Okay, so, this one’s a fortnight behind schedule because of university work. I say this because yes, I am aware that there’s a new At The Drive In album out now and Pleasure probably wouldn’t be the most interesting album to talk about even if it wasn’t a few weeks old. At the same time, though, Pleasure is a really nice little album by a musician who, for me at least, has always appealed precisely through her mastery of unobtrusive, envelope-gilding (rather than envelope-pushing), politely intelligent albums, and it’d be remiss not to give it a bit of attention. So yeah, to clarify, I do recommend Pleasure. Buy it if you’re into indie-folk, try it if you’re not.
Compared to 2011’s Metals, Pleasure has a few more teeth bared. The riffs on the title track and “Any Party” and “Century” don’t snarl, exactly, but they do hiss and spit. At the same time, this never really thickens the broth (á la Bringing It All Back Home-era Bob Dylan); the song structure is very much designed to emphasize the spaces, not the crashes. Each moment of loudness is strung together by thin, nervy quiet, like a sudden blaring in a twitching seismograph. As Lisa Simpson put it best, “You have to listen to the notes she’s not playing.” Myself, I’m into Fugazi, so I’d normally slam this approach for killing the momentum, but Feist makes it work well. Part of it is that the riffier moments are genuinely pretty gorgeous in their own right; the chortling crawl of “Any Party” sounds almost Hendrixian and is definitely a strong point. The hurricane of scraping riffs and martial drums (and Jarvis Cocker’s… interesting narration) that concludes “Century” is another. Another part of it is that Feist’s tonal palette just turns out to be naturally geared to his sort of stuff. The coarse, thistly bite of her acoustic playing shifts fairly seamlessly into raucous-folk punk even when the change is tackled as a hairpin bend. Her voice – which has always had an intrinsically nice sound to it – helps out as well: it’s pure but in a grainy, unfiltered way, like spring water drunk straight out of the ground. Structurally, the album juggles its light and its heavy as well too, especially in terms of how vocal and instrumental melodies interact: confessions are made through loose, almost despondent strumming, which stumbles along with the vocal line as like a pebble being idly kicked along by a pedestrian. On “Lost Dreams” it’s compelling. On “Baby Be Simple,” it’s outright heartbreaking.

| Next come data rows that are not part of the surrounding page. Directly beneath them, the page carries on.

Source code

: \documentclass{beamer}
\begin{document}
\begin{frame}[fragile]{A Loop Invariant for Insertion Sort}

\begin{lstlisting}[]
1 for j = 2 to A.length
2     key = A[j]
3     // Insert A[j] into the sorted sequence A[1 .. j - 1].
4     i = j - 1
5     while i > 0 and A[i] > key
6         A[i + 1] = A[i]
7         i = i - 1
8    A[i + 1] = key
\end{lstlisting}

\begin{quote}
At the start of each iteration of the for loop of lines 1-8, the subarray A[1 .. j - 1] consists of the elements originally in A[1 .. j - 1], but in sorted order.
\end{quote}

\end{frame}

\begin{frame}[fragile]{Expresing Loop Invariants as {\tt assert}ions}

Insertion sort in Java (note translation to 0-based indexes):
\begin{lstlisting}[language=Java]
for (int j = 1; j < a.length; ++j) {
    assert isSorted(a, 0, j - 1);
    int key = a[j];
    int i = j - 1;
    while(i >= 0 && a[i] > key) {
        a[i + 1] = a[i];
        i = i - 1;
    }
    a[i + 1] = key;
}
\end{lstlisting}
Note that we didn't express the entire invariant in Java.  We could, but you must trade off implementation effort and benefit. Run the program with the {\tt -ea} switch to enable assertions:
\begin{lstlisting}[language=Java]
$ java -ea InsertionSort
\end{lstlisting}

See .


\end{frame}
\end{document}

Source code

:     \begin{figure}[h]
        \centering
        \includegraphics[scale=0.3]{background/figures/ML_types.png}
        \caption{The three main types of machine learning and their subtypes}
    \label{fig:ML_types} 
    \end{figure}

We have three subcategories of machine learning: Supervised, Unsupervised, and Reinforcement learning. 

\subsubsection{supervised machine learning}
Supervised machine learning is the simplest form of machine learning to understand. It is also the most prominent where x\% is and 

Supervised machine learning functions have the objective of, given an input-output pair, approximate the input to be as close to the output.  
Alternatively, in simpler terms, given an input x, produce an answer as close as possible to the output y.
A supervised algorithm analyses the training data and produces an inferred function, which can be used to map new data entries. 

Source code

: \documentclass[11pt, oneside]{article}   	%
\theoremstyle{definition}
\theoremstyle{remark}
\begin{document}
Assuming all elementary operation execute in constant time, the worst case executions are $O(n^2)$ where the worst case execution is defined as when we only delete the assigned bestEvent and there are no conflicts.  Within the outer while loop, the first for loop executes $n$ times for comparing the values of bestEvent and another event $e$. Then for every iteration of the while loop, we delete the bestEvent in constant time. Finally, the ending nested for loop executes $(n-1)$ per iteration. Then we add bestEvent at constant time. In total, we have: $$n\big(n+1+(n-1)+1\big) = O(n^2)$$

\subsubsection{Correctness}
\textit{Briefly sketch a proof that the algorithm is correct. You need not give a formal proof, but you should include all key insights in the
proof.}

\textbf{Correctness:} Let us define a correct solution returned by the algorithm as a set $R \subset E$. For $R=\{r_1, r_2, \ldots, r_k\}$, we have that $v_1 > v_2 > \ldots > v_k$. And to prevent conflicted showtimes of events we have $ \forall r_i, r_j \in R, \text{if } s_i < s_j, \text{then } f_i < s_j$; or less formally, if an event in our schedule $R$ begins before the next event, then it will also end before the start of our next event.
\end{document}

At the same time, what’s doubly impressive about Pleasure is how often it manages to twist up the formula in terms of what a “climax” is actually supposed to sound like. Given that the heavy moments are often more spasmodic outbursts than structured crest-and-troughs, the song has to remind us of its forward direction by other means. “Lost Dreams” layers on production noises to thicken up the atmosphere, but the real final act of the song is marked instead by a fog-dimmed chiming (which I’m guessing is the work of some sort of ghostly-sounding mutation of the piano) which doesn’t up the energy but sure as hell ups the tension. The twitching stumble of “Get Not High, Get Not Low” feels throughout the track like it’s caging in some straight-up, back-beating, rickety folk groove, and while that groove is never so melodramatic as to spread its wings when it releases, it certainly gets to take flight. “Baby Be Simple” concludes with something that sounds like a Theremin.
The album’s main flaws are nitpicks, and while there are maybe enough nits here to hold Pleasure back from being as satisfying as Metals, it’s certainly refreshing that that’s what criticizing the album comes down to. The title track doesn’t quite work, for one; it uses its weight as a licence to experiment with atonality, which really isn’t what I wanted from what is still fundamentally a pretty album. Although I’m kind of cheered by the Mastodon reference at the end of “A Man Is Not His Song” (which concludes with the opening of “High Road,”) I feel like that might have entertained Feist (who did a cross-over cover with Mastodon a little while back – her indie-folk reimagining of “Black Tongue” turned out pretty fun by the way) a little more than it entertains us. Still, Pleasures is a tender, imaginative, tightly-made impression of something loosely-made, and one of the better albums to come out this year so far.